That violet gaze roamed around the cavern, skimming over us, and I held my breath again. Even if my charm worked on a wyvern, a dragon might not be fooled. I’d scrounged and fought far and wide for my collection of protective magic, and most of the centuries-old trinkets hadn’t come with instruction manuals.
“Dysmay craymen, loreth.” The dragon’s deep baritone rang through the chamber with resonance that Darth Vader would have envied. “Craymen Xervanestaloqestal.”
The wyvern darted fully behind her stalagmite and hid, her pointed blue tail wrapping around the base as if she feared being torn away.
I touched another charm and mouthed the command word, hoping I could activate it without actually speaking. There was no way I was going to make a noise. Dragons could probably hear pins dropping on the moon.
“…and furthermore,” the dragon said, the charm translating the words in my mind, “you fled like a coward from your home realm, leaving the slain behind you to be discovered by their families.”
The wyvern was a criminal on more than one world? Not surprising. I was relieved to hear the dragon hadn’t come for me.
“You will return with me through the portal to be incarcerated until such time that you can be judged by the Dragon Justice Court. They will determine your punishment and your subsequent rehabilitation.”
Wait a minute. This guy wanted to take my target through a portal to another world? For rehabilitation?
Oh, hell no. The wyvern was going to die for the children she’d killed and the bones of the dead littered across the floor of this very cave. I’d been hired to kill her, not watch someone else cart her away.
I shifted Fezzik and leaned to the side enough to line my sights up with the wyvern’s head.
You can’t shoot her in front of that dragon, Damas warned.
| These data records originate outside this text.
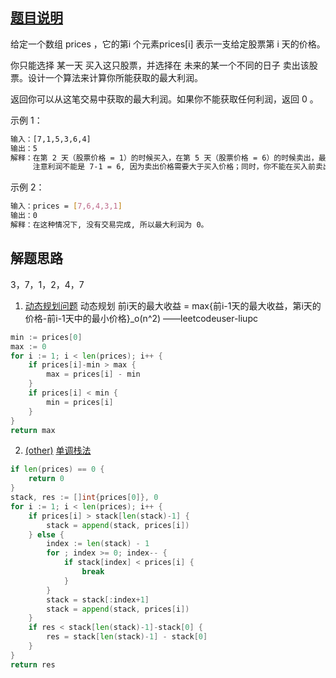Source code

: ## [题目说明](https://leetcode.cn/problems/best-time-to-buy-and-sell-stock/)

给定一个数组 prices ，它的第i 个元素prices[i] 表示一支给定股票第 i 天的价格。

你只能选择 某一天 买入这只股票，并选择在 未来的某一个不同的日子 卖出该股票。设计一个算法来计算你所能获取的最大利润。

返回你可以从这笔交易中获取的最大利润。如果你不能获取任何利润，返回 0 。

示例 1：
```bash
输入：[7,1,5,3,6,4]
输出：5
解释：在第 2 天（股票价格 = 1）的时候买入，在第 5 天（股票价格 = 6）的时候卖出，最大利润 = 6-1 = 5 。
     注意利润不能是 7-1 = 6, 因为卖出价格需要大于买入价格；同时，你不能在买入前卖出股票。
```
示例 2：
```bash
输入：prices = [7,6,4,3,1]
输出：0
解释：在这种情况下, 没有交易完成, 所以最大利润为 0。
```

## 解题思路
  3，7，1，2，4，7
1. [动态规划问题](https://www.zhihu.com/question/23995189) 动态规划 前i天的最大收益 = max{前i-1天的最大收益，第i天的价格-前i-1天中的最小价格}_o(n^2) ——leetcodeuser-liupc
```go
min := prices[0]
max := 0
for i := 1; i < len(prices); i++ {
	if prices[i]-min > max {
		max = prices[i] - min
	}
	if prices[i] < min {
		min = prices[i]
	}
}
return max
```

2. [(other)](https://books.halfrost.com/leetcode/ChapterFour/0100~0199/0121.Best-Time-to-Buy-and-Sell-Stock/) [单调栈法](https://blog.csdn.net/lucky52529/article/details/89155694)

```go
if len(prices) == 0 {
    return 0
}
stack, res := []int{prices[0]}, 0
for i := 1; i < len(prices); i++ {
    if prices[i] > stack[len(stack)-1] {
        stack = append(stack, prices[i])
    } else {
        index := len(stack) - 1
        for ; index >= 0; index-- {
            if stack[index] < prices[i] {
                break
            }
        }
        stack = stack[:index+1]
        stack = append(stack, prices[i])
    }
    if res < stack[len(stack)-1]-stack[0] {
        res = stack[len(stack)-1] - stack[0]
    }
}
return res
```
Don’t be fooled by his human form. He can kill you with a look.
I know. I’m going to need your help.
“I didn’t do it,” the wyvern called from behind her stalagmite.
“I see the lie staining your soul. Come with me now, or I will forcibly remove you from your miserable squalid hole.”
Please say the help you need isn’t for me to fight and slay the dragon, because that isn’t in my repertoire of abilities.
No, just lead him away. I’ll finish the job and sprint out of here. Sprint was an ambitious word considering the climb back up to the top of the cliff, but I would find a way. If he catches up with you, go back to your realm. I’ll call you back to Earth later when it’s safe.
You know he can follow me home, right?
I hesitated. Are you sure?
Dragons can do anything. There’s a reason they rule all seventeen of the Cosmic Realms.
They don’t rule on Earth.
Only because they don’t care about Earth. Damas watched as the dragon strode toward the wyvern. Correction: They haven’t cared about Earth in the past. For a dragon to come here, something must have changed. Or the wyvern committed an incredibly heinous crime.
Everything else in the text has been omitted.